Forse Gesù ha voluto ascoltare la preghiera di
questi discepoli, forse aveva in mente altro. Ma più che i motivi per
cui Gesù abbia potuto farlo, ci interessa la dinamica della
trasfigurazione di Cristo. Essa avviene sul monte, lontani dagli altri
ma… vicini alla loro storia. Mosè ed Elia sono li a testimoniare di
quanto il Signore voglia confermare la storia, la fede, le attese che i
discepoli avevano: conoscere il Cristo. E Dio lo presenta loro così.
La manifestazione del Cristo avviene in un susseguirsi di stati emotivi contrastanti dei discepoli: sonno, risveglio, visione, gioia, stupore, paura, silenzio. E’
difficile quasi commentarli e seguirli uno a uno. Ma forse non serve
tanto. Serve, piuttosto, capire che quando Dio si rivela, in piccoli
come in grandi momenti, l’alternarsi di sentimenti contrastanti è
nell’ordine delle cose. Ma non è questo il centro del tutto. Il focus è
il fatto che Dio si faccia vedere, che ci dica qualcosa e così
trasfiguri, poco o tanto che sia, la nostra realtà.
Per comprendere tutto ciò non dobbiamo pensare che
questo riguardi apparizioni straordinarie e fuori del comune vivere
ordinario; dobbiamo invece pensare a tutte le piccole manifestazioni
quotidiane in cui Dio ci visita, ci da una mano a portare avanti il peso
della giornata con piccoli ma significativi segni della sua presenza.

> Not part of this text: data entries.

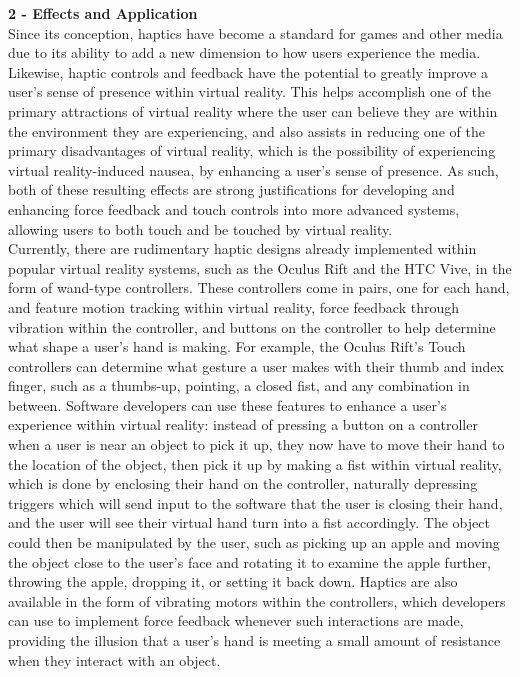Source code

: \documentclass{article}
\begin{document}
\textbf{2 - Effects and Application} \\
Since its conception, haptics have become a standard for games and other media due to its ability to add a new dimension to how users experience the media. Likewise, haptic controls and feedback have the potential to greatly improve a user's sense of presence within virtual reality. This helps accomplish one of the primary attractions of virtual reality where the user can believe they are within the environment they are experiencing, and also assists in reducing one of the primary disadvantages of virtual reality, which is the possibility of experiencing virtual reality-induced nausea, by enhancing a user's sense of presence. As such, both of these resulting effects are strong justifications for developing and enhancing force feedback and touch controls into more advanced systems, allowing users to both touch and be touched by virtual reality. \\
Currently, there are rudimentary haptic designs already implemented within popular virtual reality systems, such as the Oculus Rift\cite{article1cite} and the HTC Vive\cite{article2cite}, in the form of wand-type controllers. These controllers come in pairs, one for each hand, and feature motion tracking within virtual reality, force feedback through vibration within the controller, and buttons on the controller to help determine what shape a user's hand is making. For example, the Oculus Rift's Touch controllers can determine what gesture a user makes with their thumb and index finger, such as a thumbs-up, pointing, a closed fist, and any combination in between\cite{article1cite}. Software developers can use these features to enhance a user's experience within virtual reality: instead of pressing a button on a controller when a user is near an object to pick it up, they now have to move their hand to the location of the object, then pick it up by making a fist within virtual reality, which is done by enclosing their hand on the controller, naturally depressing triggers which will send input to the software that the user is closing their hand, and the user will see their virtual hand turn into a fist accordingly. The object could then be manipulated by the user, such as picking up an apple and moving the object close to the user's face and rotating it to examine the apple further, throwing the apple, dropping it, or setting it back down. Haptics are also available in the form of vibrating motors within the controllers, which developers can use to implement force feedback whenever such interactions are made, providing the illusion that a user's hand is meeting a small amount of resistance when they interact with an object. \\
\end{document}
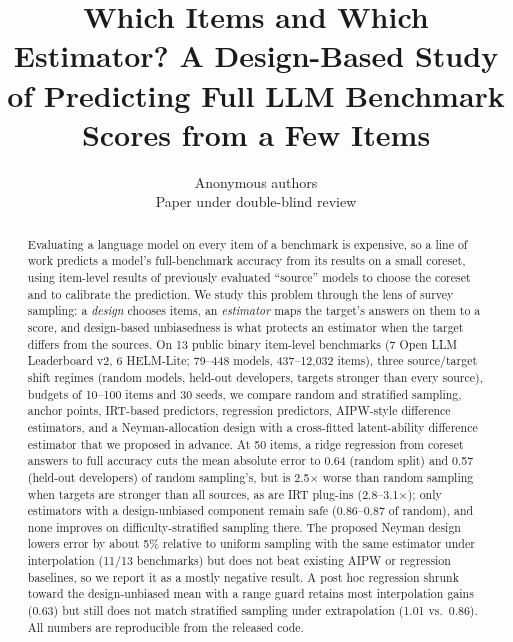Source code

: \documentclass{article}
\title{Which Items and Which Estimator? A Design-Based Study of Predicting Full LLM Benchmark Scores from a Few Items}
\author{Anonymous authors\\ Paper under double-blind review}
\begin{document}
\maketitle

\begin{abstract}
Evaluating a language model on every item of a benchmark is expensive, so a line of work predicts a model's full-benchmark accuracy from its results on a small coreset, using item-level results of previously evaluated ``source'' models to choose the coreset and to calibrate the prediction.
We study this problem through the lens of survey sampling: a \emph{design} chooses items, an \emph{estimator} maps the target's answers on them to a score, and design-based unbiasedness is what protects an estimator when the target differs from the sources.
On 13 public binary item-level benchmarks (7 Open LLM Leaderboard v2, 6 HELM-Lite; 79--448 models, 437--12{,}032 items), three source/target shift regimes (random models, held-out developers, targets stronger than every source), budgets of 10--100 items and 30 seeds, we compare random and stratified sampling, anchor points, IRT-based predictors, regression predictors, AIPW-style difference estimators, and a Neyman-allocation design with a cross-fitted latent-ability difference estimator that we proposed in advance.
At 50 items, a ridge regression from coreset answers to full accuracy cuts the mean absolute error to 0.64 (random split) and 0.57 (held-out developers) of random sampling's, but is 2.5$\times$ worse than random sampling when targets are stronger than all sources, as are IRT plug-ins (2.8--3.1$\times$); only estimators with a design-unbiased component remain safe (0.86--0.87 of random), and none improves on difficulty-stratified sampling there.
The proposed Neyman design lowers error by about 5\% relative to uniform sampling with the same estimator under interpolation (11/13 benchmarks) but does not beat existing AIPW or regression baselines, so we report it as a mostly negative result.
A post hoc regression shrunk toward the design-unbiased mean with a range guard retains most interpolation gains (0.63) but still does not match stratified sampling under extrapolation (1.01 vs.\ 0.86).
All numbers are reproducible from the released code.
\end{abstract}
\end{document}
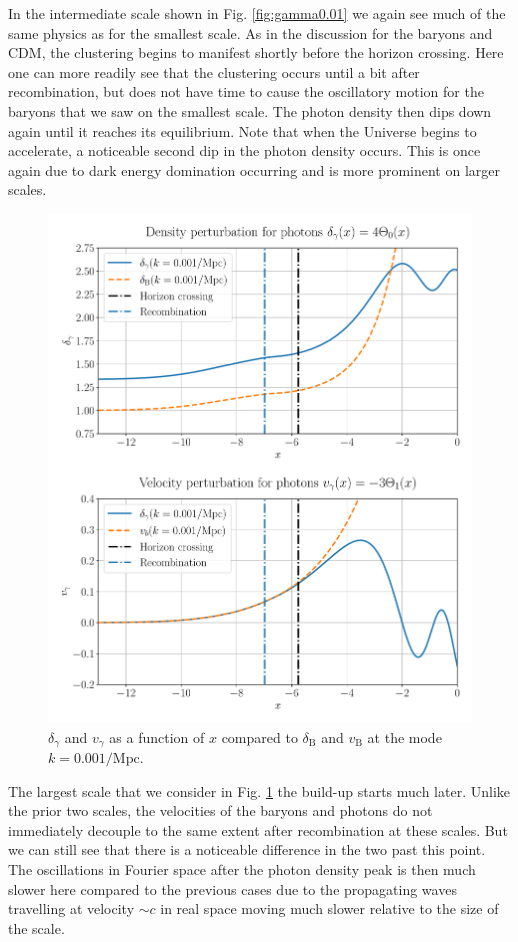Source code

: \documentclass[%
reprint,
 amsmath,amssymb,
 aps,
]{revtex4-2}
\begin{document}
In the intermediate scale shown in Fig. \ref{fig:gamma0.01} we again see much of the same physics as for the smallest scale. As in the discussion for the baryons and CDM, the clustering begins to manifest shortly before the horizon crossing. Here one can more readily see that the clustering occurs until a bit after recombination, but does not have time to cause the oscillatory motion for the baryons that we saw on the smallest scale. The photon density then dips down again until it reaches its equilibrium. Note that when the Universe begins to accelerate, a noticeable second dip in the photon density occurs. This is once again due to dark energy domination occurring and is more prominent on larger scales.

\begin{figure}[ht!]
	\includegraphics[width = \linewidth]{Figures/gamma0.001.pdf}
	\caption{$\delta_\gamma$ and $v_\gamma$ as a function of $x$ compared to $\delta_\text{B}$ and $v_\text{B}$ at the mode $k=0.001/\text{Mpc}$.}
	\label{fig:gamma0.001}
\end{figure}

The largest scale that we consider in Fig. \ref{fig:gamma0.001} the build-up starts much later. Unlike the prior two scales, the velocities of the baryons and photons do not immediately decouple to the same extent after recombination at these scales. But we can still see that there is a noticeable difference in the two past this point. The oscillations in Fourier space after the photon density peak is then much slower here compared to the previous cases due to the propagating waves travelling at velocity $\sim c$ in real space moving much slower relative to the size of the scale.
\end{document}
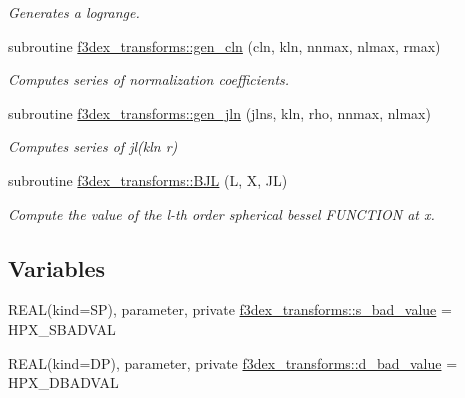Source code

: \begin{DoxyCompactItemize}
\begin{DoxyCompactList}\small\item\em Generates a logrange. \end{DoxyCompactList}\item 
subroutine \hyperlink{namespacef3dex__transforms_aa6cd797c56b97503bf2d52131f6e5554}{f3dex\_\-transforms::gen\_\-cln} (cln, kln, nnmax, nlmax, rmax)
\begin{DoxyCompactList}\small\item\em Computes series of normalization coefficients. \end{DoxyCompactList}\item 
subroutine \hyperlink{namespacef3dex__transforms_ad1ab102a8307876c7af8bd6868ea7ef2}{f3dex\_\-transforms::gen\_\-jln} (jlns, kln, rho, nnmax, nlmax)
\begin{DoxyCompactList}\small\item\em Computes series of jl(kln r) \end{DoxyCompactList}\item 
subroutine \hyperlink{namespacef3dex__transforms_a9b68481c890d75c3e3f4cbd4a7109830}{f3dex\_\-transforms::BJL} (L, X, JL)
\begin{DoxyCompactList}\small\item\em Compute the value of the l-\/th order spherical bessel FUNCTION at x. \end{DoxyCompactList}\end{DoxyCompactItemize}
\subsection*{Variables}
\begin{DoxyCompactItemize}
\item 
REAL(kind=SP), parameter, private \hyperlink{namespacef3dex__transforms_a2fbf86c61b3f102ffaa43870e3523f02}{f3dex\_\-transforms::s\_\-bad\_\-value} = HPX\_\-SBADVAL
\item 
REAL(kind=DP), parameter, private \hyperlink{namespacef3dex__transforms_a179e0089cbbd29b50ea12d1a8298b99a}{f3dex\_\-transforms::d\_\-bad\_\-value} = HPX\_\-DBADVAL
\end{DoxyCompactItemize}
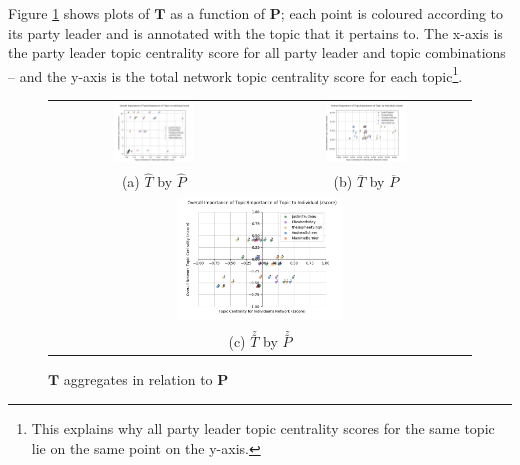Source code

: Figure \ref{fig:topic_centrality} shows plots of $\textbf{T}$ as a function of
$\textbf{P}$; each point is coloured according to its party leader and is
annotated with the topic that it pertains to. The x-axis is the party leader
topic centrality score for all party leader and topic combinations -- and the
y-axis is the total network topic centrality score for each topic\footnote{This
explains why all party leader topic centrality scores for the same topic lie on
the same point on the y-axis.}.

\begin{singlespacing}
    \begin{figure}
        \centering
        \begin{tabular}{cc}
        \includegraphics[width=0.40\textwidth]{Figures/sum_opposing_centrality_chart_(expanded)} &
        \includegraphics[width=0.40\textwidth]{Figures/mean_opposing_centrality_chart_(expanded)} \\
        (a)  \textbf{$\hat{T}$} by \textbf{$\hat{P}$} & (b) \textbf{$\overline{T}$} by \textbf{$\overline{P}$} \\[6pt]
        \multicolumn{2}{c}{\includegraphics[width=0.40\textwidth]{Figures/zscore_opposing_centrality_chart_(expanded)}}\\
        \multicolumn{2}{c}{(c) \textbf{$\stackrel{z}{T}$} by \textbf{$\stackrel{z}{P}$}}
        \end{tabular}
        \caption[$\textbf{T}$ aggregates in relation to $\textbf{P}$]{$\textbf{T}$ aggregates in relation to $\textbf{P}$}
        \label{fig:topic_centrality}
    \end{figure}
\end{singlespacing}

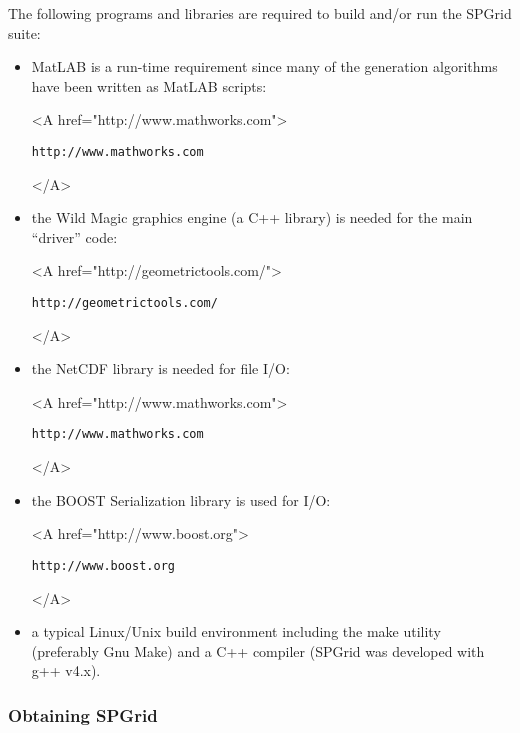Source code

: The following programs and libraries are required to build and/or run
the SPGrid suite:
\begin{itemize}
\item MatLAB is a run-time requirement since many of the generation
  algorithms have been written as MatLAB scripts: \\
  \begin{rawhtml} <A href="http://www.mathworks.com"> \end{rawhtml}
  \texttt{http://www.mathworks.com}
  \begin{rawhtml} </A> \end{rawhtml}

\item the Wild Magic graphics engine (a C++ library) is needed for the
  main ``driver'' code: \\
  \begin{rawhtml} <A href="http://geometrictools.com/"> \end{rawhtml}
  \texttt{http://geometrictools.com/}
  \begin{rawhtml} </A> \end{rawhtml}

\item the NetCDF library is needed for file I/O: \\
  \begin{rawhtml} <A href="http://www.mathworks.com"> \end{rawhtml}
  \texttt{http://www.mathworks.com}
  \begin{rawhtml} </A> \end{rawhtml}

\item the BOOST Serialization library is used for I/O: \\
  \begin{rawhtml} <A href="http://www.boost.org"> \end{rawhtml}
  \texttt{http://www.boost.org}
  \begin{rawhtml} </A> \end{rawhtml}

\item a typical Linux/Unix build environment including the make
  utility (preferably Gnu Make) and a C++ compiler (SPGrid was
  developed with g++ v4.x).
\end{itemize}


\subsubsection{Obtaining SPGrid}

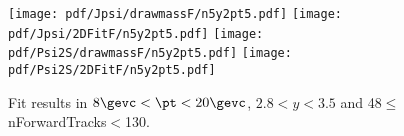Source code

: \begin{figure}[H]
\begin{center}
\texttt{[image: pdf/Jpsi/drawmassF/n5y2pt5.pdf]}
\texttt{[image: pdf/Jpsi/2DFitF/n5y2pt5.pdf]}
\vspace*{-0.5cm}
\texttt{[image: pdf/Psi2S/drawmassF/n5y2pt5.pdf]}
\texttt{[image: pdf/Psi2S/2DFitF/n5y2pt5.pdf]}
\vspace*{-0.5cm}
\end{center}
\caption{Fit results in $8\gevc<\pt<20\gevc$, $2.8<y<3.5$ and 48$\leq$nForwardTracks$<$130.}
\label{Fitn5y2pt5}
\end{figure}
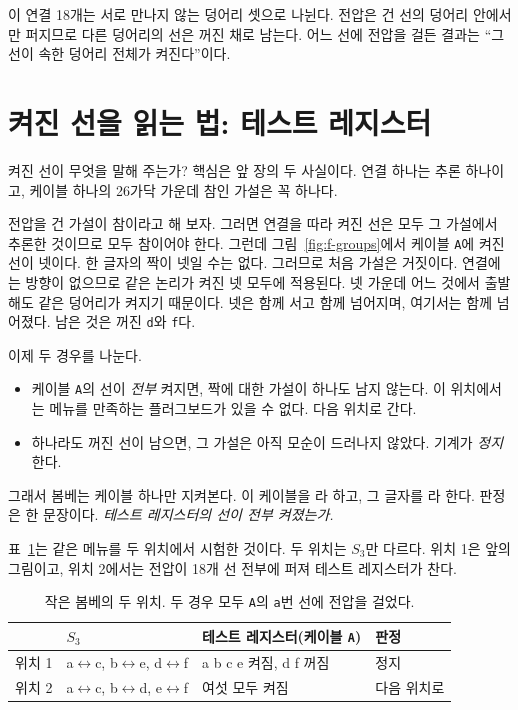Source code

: 이 연결 18개는 서로 만나지 않는 덩어리 셋으로 나뉜다. 전압은 건 선의 덩어리 안에서만 퍼지므로 다른 덩어리의
선은 꺼진 채로 남는다. 어느 선에 전압을 걸든 결과는 ``그 선이 속한 덩어리 전체가 켜진다''이다.

\section{켜진 선을 읽는 법: 테스트 레지스터}\label{sec:f-register}

켜진 선이 무엇을 말해 주는가? 핵심은 앞 장의 두 사실이다. 연결 하나는 추론 하나이고, 케이블 하나의 26가닥
가운데 참인 가설은 꼭 하나다.

\Why 전압을 건 가설이 참이라고 해 보자. 그러면 연결을 따라 켜진 선은 모두 그 가설에서 추론한 것이므로 모두
참이어야 한다. 그런데 그림~\ref{fig:f-groups}에서 케이블 \texttt{A}에 켜진 선이 넷이다. 한 글자의 짝이 넷일 수는
없다. 그러므로 처음 가설은 거짓이다. 연결에는 방향이 없으므로 같은 논리가 켜진 넷 모두에 적용된다. 넷 가운데
어느 것에서 출발해도 같은 덩어리가 켜지기 때문이다. 넷은 함께 서고 함께 넘어지며, 여기서는 함께 넘어졌다.
남은 것은 꺼진 \texttt{d}와 \texttt{f}다.

이제 두 경우를 나눈다.

\begin{itemize}
\item 케이블 \texttt{A}의 선이 \emph{전부} 켜지면, 짝에 대한 가설이 하나도 남지 않는다. 이 위치에서는 메뉴를 만족하는
플러그보드가 있을 수 없다. 다음 위치로 간다.
\item 하나라도 꺼진 선이 남으면, 그 가설은 아직 모순이 드러나지 않았다. 기계가 \emph{정지}한다.
\end{itemize}

그래서 봄베는 케이블 하나만 지켜본다. 이 케이블을 라 하고, 그 글자를
라 한다. 판정은 한 문장이다. \emph{테스트 레지스터의 선이 전부 켜졌는가.}

표~\ref{tab:f-two}는 같은 메뉴를 두 위치에서 시험한 것이다. 두 위치는 $S_3$만 다르다. 위치 1은 앞의 그림이고,
위치 2에서는 전압이 18개 선 전부에 퍼져 테스트 레지스터가 찬다.

\begin{table}[ht]
\centering
\caption{작은 봄베의 두 위치. 두 경우 모두 \texttt{A}의 \texttt{a}번 선에 전압을 걸었다.}
\label{tab:f-two}
\small
\begin{tabular}{l l l l}
\toprule
& $S_3$ & 테스트 레지스터(케이블 \texttt{A}) & 판정 \\
\midrule
위치 1 & a$\leftrightarrow$c, b$\leftrightarrow$e, d$\leftrightarrow$f & a b c e 켜짐, d f 꺼짐 & 정지 \\
위치 2 & a$\leftrightarrow$c, b$\leftrightarrow$d, e$\leftrightarrow$f & 여섯 모두 켜짐 & 다음 위치로 \\
\bottomrule
\end{tabular}
\end{table}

Può essere un sorriso, un’attenzione, un aiuto, l’affetto che viene da
altri oppure un’idea, un sentimento, un’intuizione che nasce in noi.
Qual è il fine di questo modo di visitarci di Dio? Che noi amiamo e
ascoltiamo di più il Suo Figlio. Tutto, sempre e comunque, in maniera
ostinata e gelosa, deve tendere, ritornare e dar gloria al suo Figlio,
il Cristo. Se si comprende ciò, soprattutto se lo si ricorda
costantemente, si entra in quella dinamica di fede per cui non sono
importanti il numero o la grandezza delle “trasfigurazioni” in cui siamo
coinvolti, quanto il fatto che siamo più uniti al Cristo dopo averle
ricevute. Ossia dopo averlo, ancora una volta, incontrato.